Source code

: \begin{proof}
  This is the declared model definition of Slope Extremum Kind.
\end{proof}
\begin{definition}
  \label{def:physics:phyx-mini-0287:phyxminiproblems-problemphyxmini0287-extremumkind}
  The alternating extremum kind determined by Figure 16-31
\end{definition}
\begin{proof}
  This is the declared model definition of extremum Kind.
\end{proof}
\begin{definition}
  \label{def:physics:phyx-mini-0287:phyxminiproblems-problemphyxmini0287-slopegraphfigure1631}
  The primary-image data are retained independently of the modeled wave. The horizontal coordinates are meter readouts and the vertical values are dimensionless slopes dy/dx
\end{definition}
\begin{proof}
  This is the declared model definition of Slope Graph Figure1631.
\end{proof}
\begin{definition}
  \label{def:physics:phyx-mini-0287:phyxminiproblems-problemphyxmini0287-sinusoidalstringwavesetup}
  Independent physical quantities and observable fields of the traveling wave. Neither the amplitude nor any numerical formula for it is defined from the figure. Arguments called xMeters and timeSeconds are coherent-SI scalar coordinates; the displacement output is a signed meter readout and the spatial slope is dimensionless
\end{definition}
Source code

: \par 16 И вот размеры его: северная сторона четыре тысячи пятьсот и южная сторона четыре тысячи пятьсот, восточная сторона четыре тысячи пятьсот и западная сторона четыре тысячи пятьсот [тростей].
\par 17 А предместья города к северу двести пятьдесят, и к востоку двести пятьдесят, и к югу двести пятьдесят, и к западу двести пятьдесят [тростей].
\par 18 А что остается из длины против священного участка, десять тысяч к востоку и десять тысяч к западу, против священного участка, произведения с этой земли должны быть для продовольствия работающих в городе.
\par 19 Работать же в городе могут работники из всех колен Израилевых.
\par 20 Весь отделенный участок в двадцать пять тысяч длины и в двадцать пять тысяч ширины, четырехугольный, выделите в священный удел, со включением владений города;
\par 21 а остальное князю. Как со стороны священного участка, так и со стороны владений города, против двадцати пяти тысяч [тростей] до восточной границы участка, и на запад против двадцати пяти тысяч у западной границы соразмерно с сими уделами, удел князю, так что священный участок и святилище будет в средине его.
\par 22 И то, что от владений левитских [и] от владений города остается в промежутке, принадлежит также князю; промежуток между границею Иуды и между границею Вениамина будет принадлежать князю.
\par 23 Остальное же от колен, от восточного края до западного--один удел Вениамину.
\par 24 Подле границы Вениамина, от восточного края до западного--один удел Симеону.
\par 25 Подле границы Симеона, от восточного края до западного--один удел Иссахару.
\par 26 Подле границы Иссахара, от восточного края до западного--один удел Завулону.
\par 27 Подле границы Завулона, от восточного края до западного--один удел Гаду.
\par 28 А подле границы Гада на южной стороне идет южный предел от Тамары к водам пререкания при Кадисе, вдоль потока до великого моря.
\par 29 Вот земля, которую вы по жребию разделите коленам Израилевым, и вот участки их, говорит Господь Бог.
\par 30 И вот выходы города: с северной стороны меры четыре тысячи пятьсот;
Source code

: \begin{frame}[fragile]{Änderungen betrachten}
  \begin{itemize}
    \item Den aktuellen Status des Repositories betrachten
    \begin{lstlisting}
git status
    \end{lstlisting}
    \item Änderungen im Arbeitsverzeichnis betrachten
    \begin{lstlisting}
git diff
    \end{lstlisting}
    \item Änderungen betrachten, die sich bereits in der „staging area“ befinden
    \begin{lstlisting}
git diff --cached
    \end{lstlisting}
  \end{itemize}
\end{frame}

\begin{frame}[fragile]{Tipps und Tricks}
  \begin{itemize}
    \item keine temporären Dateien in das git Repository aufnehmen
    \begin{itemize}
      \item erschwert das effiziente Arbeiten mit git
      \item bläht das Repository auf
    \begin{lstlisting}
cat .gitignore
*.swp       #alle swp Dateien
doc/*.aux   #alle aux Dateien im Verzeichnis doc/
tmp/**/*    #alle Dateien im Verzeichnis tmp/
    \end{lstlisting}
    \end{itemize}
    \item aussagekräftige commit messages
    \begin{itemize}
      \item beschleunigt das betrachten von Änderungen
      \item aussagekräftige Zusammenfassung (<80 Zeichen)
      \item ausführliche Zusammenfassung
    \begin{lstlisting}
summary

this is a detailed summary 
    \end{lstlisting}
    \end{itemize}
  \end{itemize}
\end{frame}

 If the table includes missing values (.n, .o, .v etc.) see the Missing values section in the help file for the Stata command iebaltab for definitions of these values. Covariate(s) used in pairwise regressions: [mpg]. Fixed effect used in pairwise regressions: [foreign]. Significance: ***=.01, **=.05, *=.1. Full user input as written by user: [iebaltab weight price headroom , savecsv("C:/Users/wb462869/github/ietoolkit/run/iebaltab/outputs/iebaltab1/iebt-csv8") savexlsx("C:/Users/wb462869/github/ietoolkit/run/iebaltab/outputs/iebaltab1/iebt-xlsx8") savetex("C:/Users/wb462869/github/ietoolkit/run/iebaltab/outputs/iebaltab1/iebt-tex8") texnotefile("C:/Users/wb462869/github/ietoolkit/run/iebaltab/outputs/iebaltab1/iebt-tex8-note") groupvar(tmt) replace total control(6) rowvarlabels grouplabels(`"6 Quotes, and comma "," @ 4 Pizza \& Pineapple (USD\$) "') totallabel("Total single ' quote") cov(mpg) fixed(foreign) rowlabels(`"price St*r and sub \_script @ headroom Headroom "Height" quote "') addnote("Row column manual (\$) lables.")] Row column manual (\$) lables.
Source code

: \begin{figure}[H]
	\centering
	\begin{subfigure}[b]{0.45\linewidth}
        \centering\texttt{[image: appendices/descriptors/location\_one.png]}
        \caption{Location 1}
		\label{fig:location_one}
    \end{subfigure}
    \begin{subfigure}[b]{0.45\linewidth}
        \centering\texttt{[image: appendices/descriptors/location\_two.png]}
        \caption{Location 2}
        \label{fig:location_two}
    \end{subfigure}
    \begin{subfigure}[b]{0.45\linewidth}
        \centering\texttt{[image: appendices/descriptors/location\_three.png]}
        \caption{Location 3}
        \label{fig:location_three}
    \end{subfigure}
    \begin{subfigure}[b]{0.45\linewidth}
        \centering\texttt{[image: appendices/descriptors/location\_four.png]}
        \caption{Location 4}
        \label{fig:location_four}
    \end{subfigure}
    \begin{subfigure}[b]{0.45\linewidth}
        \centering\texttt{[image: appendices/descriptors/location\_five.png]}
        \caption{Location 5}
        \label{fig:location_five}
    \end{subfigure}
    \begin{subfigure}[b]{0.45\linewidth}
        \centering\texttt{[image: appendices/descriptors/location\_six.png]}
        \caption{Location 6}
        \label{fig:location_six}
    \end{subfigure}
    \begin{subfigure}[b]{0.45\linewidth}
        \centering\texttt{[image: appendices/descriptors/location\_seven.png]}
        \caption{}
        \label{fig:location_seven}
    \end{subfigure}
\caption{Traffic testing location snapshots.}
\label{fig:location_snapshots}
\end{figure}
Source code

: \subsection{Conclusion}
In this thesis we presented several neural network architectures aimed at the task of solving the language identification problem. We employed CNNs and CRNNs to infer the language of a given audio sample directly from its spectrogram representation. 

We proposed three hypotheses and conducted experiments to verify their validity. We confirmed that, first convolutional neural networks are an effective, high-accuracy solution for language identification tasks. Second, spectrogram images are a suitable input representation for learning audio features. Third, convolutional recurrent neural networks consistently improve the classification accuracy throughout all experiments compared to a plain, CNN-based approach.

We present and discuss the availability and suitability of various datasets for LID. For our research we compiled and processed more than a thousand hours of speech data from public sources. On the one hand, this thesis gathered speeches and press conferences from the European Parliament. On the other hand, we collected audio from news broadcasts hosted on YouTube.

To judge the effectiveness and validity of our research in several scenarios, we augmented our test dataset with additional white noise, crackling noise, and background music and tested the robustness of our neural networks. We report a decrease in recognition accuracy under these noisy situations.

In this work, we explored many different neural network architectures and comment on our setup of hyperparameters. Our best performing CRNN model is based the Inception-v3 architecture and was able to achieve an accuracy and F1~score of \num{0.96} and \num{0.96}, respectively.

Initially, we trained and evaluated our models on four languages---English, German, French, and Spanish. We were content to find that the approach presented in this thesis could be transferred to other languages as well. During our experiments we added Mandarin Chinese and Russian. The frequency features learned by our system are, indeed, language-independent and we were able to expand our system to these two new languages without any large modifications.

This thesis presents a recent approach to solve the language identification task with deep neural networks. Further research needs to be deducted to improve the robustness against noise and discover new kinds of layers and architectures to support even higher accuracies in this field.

YOUR INSTRUCTIONS:
Extract from the material all lines containing the string "phyxminiproblems".

ANSWER SPACE:
  \label{def:physics:phyx-mini-0287:phyxminiproblems-problemphyxmini0287-extremumkind}
  \label{def:physics:phyx-mini-0287:phyxminiproblems-problemphyxmini0287-slopegraphfigure1631}
  \label{def:physics:phyx-mini-0287:phyxminiproblems-problemphyxmini0287-sinusoidalstringwavesetup}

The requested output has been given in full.